This chunk should be run right after the libraries are read in . I put this chunk down here to keep the lab focusing on concepts instead of coding.

In [8]:
# * DON'T WORRY ABOUT THIS ENTIRE CHUNK
rappers <- read_csv("../../notes/rappers/data/rappers.csv")

# * CONVERTING HEIGHT INTO FEET
height_to_decimal <- function(this_height) {
    numeric <- sapply(strsplit(gsub("\"", "", as.character(this_height)), "\'"), as.numeric)
    numeric[1] + (numeric[2] / 12)
}
height_to_decimal <- Vectorize(height_to_decimal, vectorize.args="this_height")

# * USING MUTATE TO ADD USEFUL VALUES
rappers <- rappers %>% mutate(height_decimal=height_to_decimal(height))
rappers <- rappers %>% mutate(height_decimal=as.numeric(height_decimal))
rappers <- rappers %>% mutate(tall=height_decimal > mean(height_decimal))

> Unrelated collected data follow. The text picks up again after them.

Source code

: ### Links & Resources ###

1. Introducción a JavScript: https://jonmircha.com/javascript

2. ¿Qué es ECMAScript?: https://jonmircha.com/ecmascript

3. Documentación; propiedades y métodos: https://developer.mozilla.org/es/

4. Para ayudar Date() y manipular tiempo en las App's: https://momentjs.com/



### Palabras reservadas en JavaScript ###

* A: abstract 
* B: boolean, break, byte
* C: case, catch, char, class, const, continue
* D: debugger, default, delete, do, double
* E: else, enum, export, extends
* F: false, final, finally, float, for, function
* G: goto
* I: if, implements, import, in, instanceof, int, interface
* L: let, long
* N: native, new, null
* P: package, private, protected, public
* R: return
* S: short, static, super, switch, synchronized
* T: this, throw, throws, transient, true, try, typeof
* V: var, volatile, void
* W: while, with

rappers <- rappers %>% mutate(age=2019-birth_year,
                              active=2019-start_year)
Parsed with column specification:
cols(
  artist_name = col_character(),
  legal_name = col_character(),
  birth_year = col_integer(),
  origin = col_character(),
  net_worth = col_double(),
  start_year = col_integer(),
  deceased = col_logical(),
  height = col_character()
)